James Langston Hughes was born February 1, 1902, in Joplin, Mo., to Carolina and James Hughes. From 1903 to 1915, he lived mostly in Lawrence with his grandmother Mary Leary Langston, while his father left the United States for Mexico and his mother searched for well-paying jobs that were not available in Lawrence.
Hughes is connected to a well-known Kansas icon. His grandmother’s first husband, Lewis Leary, accompanied abolitionist John Brown at Harper’s Ferry when Brown attacked the federal arsenal. Leary died from wounds he suffered trying to escape. Hughes’ grandmother kept her dead husband’s blood-stained shawl, and she used it to cover her grandson while he slept. After his grandmother’s death, Hughes inherited the shawl. It was the only thing he salvaged years later when his Harlem apartment flooded.
Charles Langston, Hughes’ grandfather, was part-owner of a grocery store on Massachusetts Street and an editor for a local black paper, the Historic Times. He was active in state Republican politics, like his brother John Mercer Langston, who was a congressman from Virginia and represented the United States as minister to Haiti.
Hughes’s biographer Arnold Rampersad has said that people cannot understand Langston Hughes without understanding his Kansas roots. Hughes wrote about his Lawrence childhood in Not Without Laughter, a semi-autobiographical novel. Hughes wanted to write about a typical midwestern black family, unlike his own experience. Despite the differences between Hughes’s life and the one he created in Not without Laughter, the novel portrays African American life in Lawrence during the early 20th century.
Life for African Americans was not easy in segregated Lawrence. The old Lawrence Public Library (currently the Lawrence Arts Center at 9th and Vermont) was the only integrated public establishment. Hughes escaped his lonely life through books. He wrote in his autobiography The Big Sea, “Then it was that books began to happen to me, and I began to believe in nothing but books and the wonderful world in books.”
Hughes attended Pinckney and New York elementary schools and Central School in Lawrence. To the younger blacks in the predominantly-white New York Elementary School, “Langston was their star — well bred, good looking, amiable if somewhat reserved and an excellent student,” Rampersad wrote.

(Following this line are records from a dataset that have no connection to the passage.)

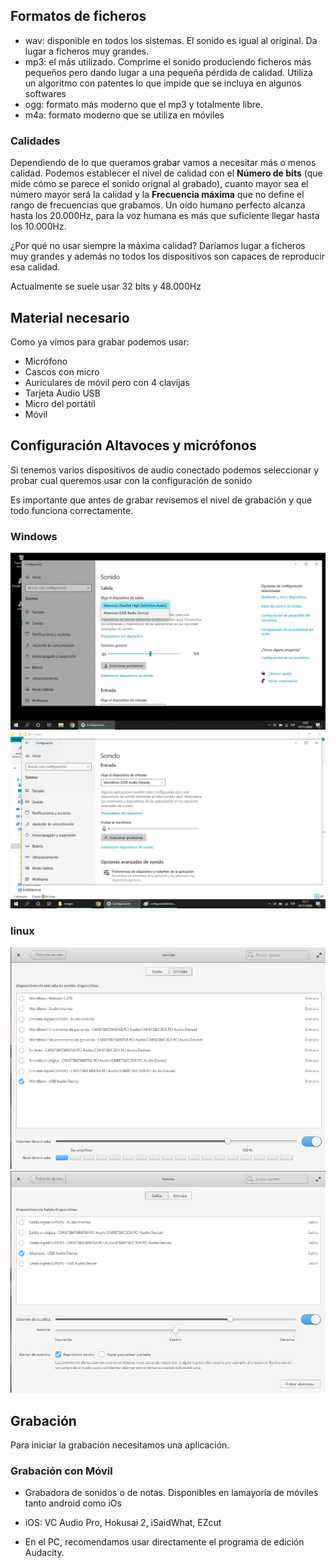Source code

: 

## Formatos de ficheros

* wav: disponible en todos los sistemas. El sonido es igual al original. Da lugar a ficheros muy grandes.
* mp3: el más utilizado. Comprime el sonido produciendo ficheros más pequeños pero dando lugar a una pequeña pérdida de calidad. Utiliza un algoritmo con patentes lo que impide que se incluya en algunos softwares
* ogg: formato más moderno que el mp3 y totalmente libre.
* m4a: formato moderno que se utiliza en móviles

### Calidades 

Dependiendo de lo que queramos grabar vamos a necesitar más o menos calidad. Podemos establecer el nivel de calidad con el **Número de bits** (que mide cómo se parece el sonido orignal al grabado), cuanto mayor sea el número mayor será la calidad y la **Frecuencia máxima** que no define el rango  de frecuencias que grabamos. Un oído humano perfecto alcanza hasta los 20.000Hz, para la voz humana es más que suficiente llegar hasta los 10.000Hz. 

¿Por qué no usar siempre la máxima calidad? Daríamos lugar a ficheros muy grandes y además no todos los dispositivos son capaces de reproducir esa calidad.

Actualmente se suele usar 32 bits y 48.000Hz

## Material necesario

Como ya vimos para grabar podemos usar:

* Micrófono
* Cascos con micro
* Auriculares de móvil pero con 4 clavijas
* Tarjeta Audio USB
* Micro del portátil
* Móvil

## Configuración Altavoces y micrófonos

Si tenemos varios dispositivos de audio conectado podemos seleccionar y probar cual queremos usar con la configuración de sonido

Es importante que antes de grabar revisemos el nivel de grabación y que todo funciona correctamente.

### Windows
![](./images/configuraSalidaSonidoWindows.png)
![](./images/configuraEntradaSonidoWindows.png)


### linux
![](./images/ConfiguracionMicroLinux.png)
![](./images/ConfiguracionAltavocesLinux.png)


## Grabación 

Para iniciar la grabación necesitamos una aplicación.

### Grabación con Móvil

* Grabadora de sonidos o de notas. Disponibles en lamayoría de móviles tanto android como iOs


* iOS: VC Audio Pro, Hokusai 2,  iSaidWhat, EZcut

* En el PC, recomendamos usar directamente el programa de edición Audacity.

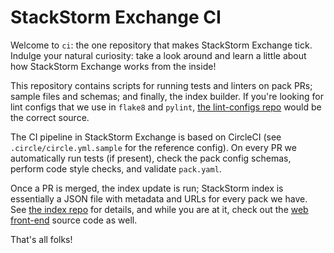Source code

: StackStorm Exchange CI
======================

Welcome to `ci`: the one repository that makes StackStorm Exchange tick. Indulge your natural
curiosity: take a look around and learn a little about how StackStorm Exchange works from the
inside!

This repository contains scripts for running tests and linters on pack PRs; sample files and
schemas; and finally, the index builder. If you're looking for lint configs that we use in
`flake8` and `pylint`, [the lint-configs repo](https://github.com/StackStorm/lint-configs)
would be the correct source.

The CI pipeline in StackStorm Exchange is based on CircleCI (see `.circle/circle.yml.sample`
for the reference config). On every PR we automatically run tests (if present), check the pack
config schemas, perform code style checks, and validate `pack.yaml`.

Once a PR is merged, the index update is run; StackStorm index is essentially a JSON file with
metadata and URLs for every pack we have.
See [the index repo](https://github.com/StackStorm-Exchange/index) for details, and while you
are at it, check out the [web front-end](https://github.com/StackStorm-Exchange/web) source
code as well.

That's all folks!
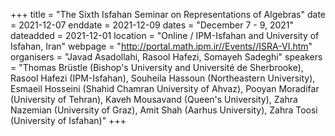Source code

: +++
title = "The Sixth Isfahan Seminar on Representations of Algebras"
date = 2021-12-07
enddate = 2021-12-09
dates = "December 7 - 9, 2021"
dateadded = 2021-12-01
location = "Online / IPM-Isfahan and University of Isfahan, Iran"
webpage = "http://portal.math.ipm.ir//Events//ISRA-VI.htm"
organisers = "Javad Asadollahi, Rasool Hafezi, Somayeh Sadeghi"
speakers = "Thomas Brüstle (Bishop's University and Université de Sherbrooke), Rasool Hafezi (IPM-Isfahan), Souheila Hassoun (Northeastern University), Esmaeil Hosseini (Shahid Chamran University of Ahvaz), Pooyan Moradifar (University of Tehran), Kaveh Mousavand (Queen's University), Zahra Nazemian (University of Graz), Amit Shah (Aarhus University), Zahra Toosi (University of Isfahan)"
+++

Hughes’s grandmother died when he was twelve, and he went to live with James and Mary Reed, longtime family friends. While living with the Reeds, Hughes attended St. Luke AME Church. Hughes later wrote that the rhythms he heard in the black churches of Lawrence were critical to his poetry. In 1915, Hughes left Lawrence to live in Illinois with his mother.
Hughes returned to Lawrence three times — in 1932, 1958, and 1965 — to visit friends and give poetry readings at the University of Kansas. His connection to Lawrence has been strengthened as the community has recognized his contributions to African American and American literature. A bronze statue of Hughes is displayed in the Watkins Museum. The university has a professorship in his name. A mural at Central Junior High School includes his portrait. An annual creative writing contest celebrates his literary influence. Lawrence’s elementary school is named after Hughes.